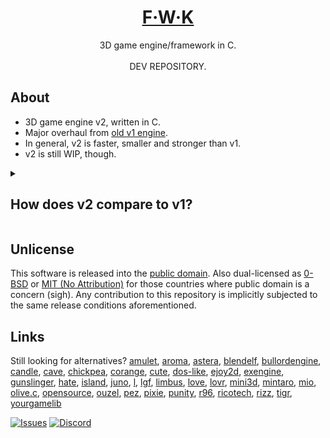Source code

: <h1 align="center"><a href="#">F·W·K</a></h1>
<p align="center">
3D game engine/framework in C.<br/>
<br/>
DEV REPOSITORY.<br/>
</p>

## About

- 3D game engine v2, written in C.
- Major overhaul from [old v1 engine](https://github.com/fwk3d/v1).
- In general, v2 is faster, smaller and stronger than v1.
- v2 is still WIP, though.

<details>
<summary><h2>How does v2 compare to v1?</h2></summary>

- Smaller demos.
- Smaller codebase.
- Smaller repository size.
- Faster warm-up/boot times.
- Smoother experience. Higher framerates, less CPU usage.
- New backends: SDL3, Luajit, OpenAL, DearImgui, ImPlot, etc.
- New redesigned UI. Docking and multi-viewports ready.
- New redesigned Game APIs: Loop, App, 3D Audio, Script v2, ...
- New ext/PLUG plugin system. Community-driven, Github based.
- All APIs exposed to Lua scripts. New bindings generator.
- Editor, Rendering and Scene APIs decoupled from other APIs.
- Resources in embed/ folder can be optionally embedded now.
- Simplified code structure: old split/joint concepts are gone.
- Simplified cook process. Asset tools/ folder no longer required.
- Simplified build process. MAKE file scans automatically ext dependencies.
- Simplified implementation details for many apis: file, memory, panic, logger, ...
- And more.

During the process, many things got broken compared to v1:

- Windows only: no support for Linux, OSX, Emscripten targets at the moment.
- Visual Studio only: no support for clang, clang-cl, gcc compilers at the moment.
- Not so great compilation times: the engine is still C, but there are C++ dependencies now.
- No python bindings.
- No single-header distributions.
- No support for fused zipfiles.
- Generated documentation is broken.
- And more.

</details>

## Unlicense
This software is released into the [public domain](https://unlicense.org/). Also dual-licensed as [0-BSD](https://opensource.org/licenses/0BSD) or [MIT (No Attribution)](https://github.com/aws/mit-0) for those countries where public domain is a concern (sigh). Any contribution to this repository is implicitly subjected to the same release conditions aforementioned.

## Links
Still looking for alternatives? [amulet](https://github.com/ianmaclarty/amulet), [aroma](https://github.com/leafo/aroma/), [astera](https://github.com/tek256/astera), [blendelf](https://github.com/jesterKing/BlendELF), [bullordengine](https://github.com/MarilynDafa/Bulllord-Engine), [candle](https://github.com/EvilPudding/candle), [cave](https://github.com/kieselsteini/cave), [chickpea](https://github.com/ivansafrin/chickpea), [corange](https://github.com/orangeduck/Corange), [cute](https://github.com/RandyGaul/cute_framework), [dos-like](https://github.com/mattiasgustavsson/dos-like), [ejoy2d](https://github.com/ejoy/ejoy2d), [exengine](https://github.com/exezin/exengine), [gunslinger](https://github.com/MrFrenik/gunslinger), [hate](https://github.com/excessive/hate), [island](https://github.com/island-org/island), [juno](https://github.com/rxi/juno), [l](https://github.com/Lyatus/L), [lgf](https://github.com/Planimeter/lgf), [limbus](https://github.com/redien/limbus), [love](https://github.com/love2d/love/), [lovr](https://github.com/bjornbytes/lovr), [mini3d](https://github.com/mini3d/mini3d), [mintaro](https://github.com/mackron/mintaro), [mio](https://github.com/ccxvii/mio), [olive.c](https://github.com/tsoding/olive.c), [opensource](https://github.com/w23/OpenSource), [ouzel](https://github.com/elnormous/ouzel/), [pez](https://github.com/prideout/pez), [pixie](https://github.com/mattiasgustavsson/pixie), [punity](https://github.com/martincohen/Punity), [r96](https://github.com/badlogic/r96), [ricotech](https://github.com/dbechrd/RicoTech), [rizz](https://github.com/septag/rizz), [tigr](https://github.com/erkkah/tigr), [yourgamelib](https://github.com/duddel/yourgamelib)

<a href="https://github.com/fwk3d/v2/issues"><img alt="Issues" src="https://img.shields.io/github/issues-raw/fwk3d/v2.svg"/></a> <a href="https://discord.gg/UpB7nahEFU"><img alt="Discord" src="https://img.shields.io/discord/270565488365535232?color=5865F2&label=chat&logo=discord&logoColor=white"/></a>
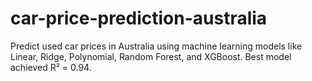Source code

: # car-price-prediction-australia
Predict used car prices in Australia using machine learning models like Linear, Ridge, Polynomial, Random Forest, and XGBoost. Best model achieved R² = 0.94.
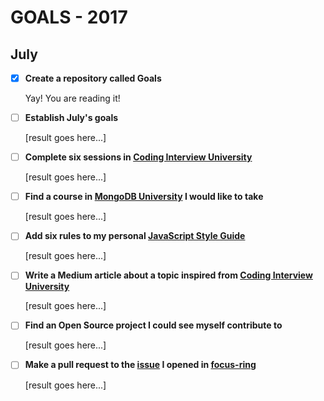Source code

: # GOALS - 2017

## July

- [x] **Create a repository called Goals**

  Yay! You are reading it!

- [ ] **Establish July's goals**

  [result goes here...]

- [ ] **Complete six sessions in [Coding Interview University](https://github.com/jwasham/coding-interview-university)**

  [result goes here...]

- [ ] **Find a course in [MongoDB University]( https://university.mongodb.com/) I would like to take**

  [result goes here...]

- [ ] **Add six rules to my personal [JavaScript Style Guide](https://github.com/emilbillberg/javascript-style-guide)**

  [result goes here...]

- [ ] **Write a Medium article about a topic inspired from [Coding Interview University](https://github.com/jwasham/coding-interview-university)**

  [result goes here...]

- [ ] **Find an Open Source project I could see myself contribute to**

  [result goes here...]

- [ ] **Make a pull request to the [issue](https://github.com/WICG/focus-ring/issues/28) I opened in [focus-ring](https://github.com/WICG/focus-ring)**

  [result goes here...]
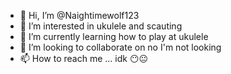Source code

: - 👋 Hi, I’m @Naightimewolf123
- 👀 I’m interested in ukulele and scauting 
- 🌱 I’m currently learning how to play at ukulele 
- 💞️ I’m looking to collaborate on no I'm not looking 
- 📫 How to reach me ... idk 😶😐

<!---
Naightimewolf123/Naightimewolf123 is a ✨ special ✨ repository because its `README.md` (this file) appears on your GitHub profile.
You can click the Preview link to take a look at your changes.
--->

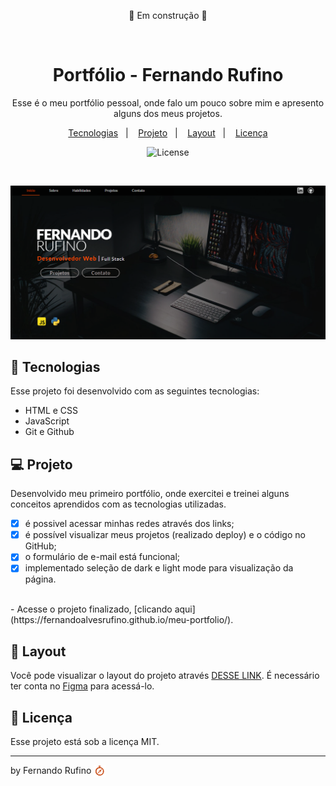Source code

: <p align="center"> 🚧 Em construção 🚧 </p>
<br>

<h1 align="center"> Portfólio - Fernando Rufino </h1>

<p align="center">
Esse é o meu portfólio pessoal, onde falo um pouco sobre mim e apresento alguns dos meus projetos.
</p>

<p align="center">
  <a href="#-tecnologias">Tecnologias</a>&nbsp;&nbsp;&nbsp;|&nbsp;&nbsp;&nbsp;
  <a href="#-projeto">Projeto</a>&nbsp;&nbsp;&nbsp;|&nbsp;&nbsp;&nbsp;
  <a href="#-layout">Layout</a>&nbsp;&nbsp;&nbsp;|&nbsp;&nbsp;&nbsp;
  <a href="#memo-licença">Licença</a>
</p>

<p align="center">
  <img alt="License" src="https://img.shields.io/static/v1?label=license&message=MIT&color=49AA26&labelColor=000000">
</p>

<br>

<p align="center">
  <img alt="home do meu projeto" src="./img/portfolio-image-home.png">
</p>

## 🚀 Tecnologias

Esse projeto foi desenvolvido com as seguintes tecnologias:

- HTML e CSS
- JavaScript 
- Git e Github

## 💻 Projeto

Desenvolvido meu primeiro portfólio, onde exercitei e treinei alguns conceitos aprendidos com as tecnologias utilizadas. 

- [x] é possivel acessar minhas redes através dos links;
- [x] é possível visualizar meus projetos (realizado deploy) e o código no GitHub;
- [x] o formulário de e-mail está funcional;
- [x] implementado seleção de dark e light mode para visualização da página.
<br>
- Acesse o projeto finalizado, [clicando aqui](https://fernandoalvesrufino.github.io/meu-portfolio/).


## 🔖 Layout

Você pode visualizar o layout do projeto através [DESSE LINK](https://www.figma.com/file/LOmPDxQYg0uubbhVuhCP0v/Portf%C3%B3lio---FR---README?t=J5d0KF5hSEXZlZbK-0). É necessário ter conta no [Figma](https://figma.com) para acessá-lo.

## :memo: Licença

Esse projeto está sob a licença MIT.

---

by Fernando Rufino <img src="./img/bussola.svg" alt="" width="20rem" align="center">
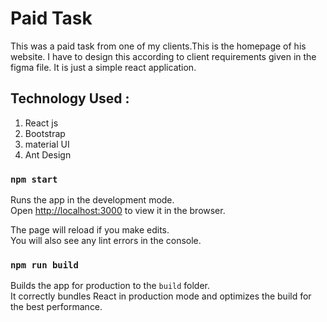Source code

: # Paid Task

This was a paid task from one of my clients.This is the homepage of his website. I have to design this according to client requirements given in the figma file. It is just a simple react application.  

## Technology Used : 

1. React js
2. Bootstrap
3. material UI
4. Ant Design

### `npm start`

Runs the app in the development mode.\
Open [http://localhost:3000](http://localhost:3000) to view it in the browser.

The page will reload if you make edits.\
You will also see any lint errors in the console.

### `npm run build`

Builds the app for production to the `build` folder.\
It correctly bundles React in production mode and optimizes the build for the best performance.


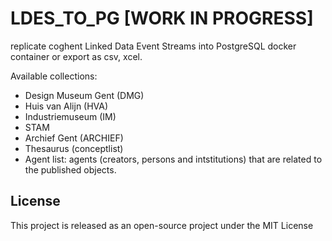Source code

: # LDES_TO_PG [WORK IN PROGRESS]

replicate coghent Linked Data Event Streams into PostgreSQL docker container or export as csv, xcel. 

Available collections: 
* Design Museum Gent (DMG)
* Huis van Alijn (HVA)
* Industriemuseum (IM)
* STAM
* Archief Gent (ARCHIEF)
* Thesaurus (conceptlist)
* Agent list: agents (creators, persons and intstitutions) that are related to the published objects.

## License
This project is released as an open-source project under the MIT License
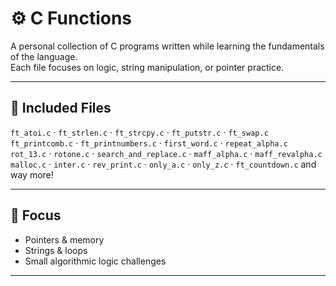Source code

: # ⚙️ C Functions

A personal collection of C programs written while learning the fundamentals of the language.  
Each file focuses on logic, string manipulation, or pointer practice.

---

## 🧩 Included Files

`ft_atoi.c` · `ft_strlen.c` · `ft_strcpy.c` · `ft_putstr.c` · `ft_swap.c`  
`ft_printcomb.c` · `ft_printnumbers.c` · `first_word.c` · `repeat_alpha.c`  
`rot_13.c` · `rotone.c` · `search_and_replace.c` · `maff_alpha.c` · `maff_revalpha.c`  
`malloc.c` · `inter.c` · `rev_print.c` · `only_a.c` · `only_z.c` · `ft_countdown.c`
and way more!

---

## 🧠 Focus

- Pointers & memory  
- Strings & loops  
- Small algorithmic logic challenges  

---
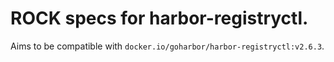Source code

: # ROCK specs for harbor-registryctl.

Aims to be compatible with `docker.io/goharbor/harbor-registryctl:v2.6.3`.
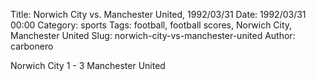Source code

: Title: Norwich City vs. Manchester United, 1992/03/31
Date: 1992/03/31 00:00
Category: sports
Tags: football, football scores, Norwich City, Manchester United
Slug: norwich-city-vs-manchester-united
Author: carbonero


Norwich City 1 - 3 Manchester United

◇ ◇ ◇ ◇ ◇

§ **Your task**:
Beginning with the first line of the records and ending with the line that contains "- Faster warm-up/boot times.", reproduce every line exactly, omitting pictures and adding nothing.

§ **Exercise answer**:
Source code

: <h1 align="center"><a href="#">F·W·K</a></h1>
<p align="center">
3D game engine/framework in C.<br/>
<br/>
DEV REPOSITORY.<br/>
</p>

## About

- 3D game engine v2, written in C.
- Major overhaul from [old v1 engine](https://github.com/fwk3d/v1).
- In general, v2 is faster, smaller and stronger than v1.
- v2 is still WIP, though.

<details>
<summary><h2>How does v2 compare to v1?</h2></summary>

- Smaller demos.
- Smaller codebase.
- Smaller repository size.
- Faster warm-up/boot times.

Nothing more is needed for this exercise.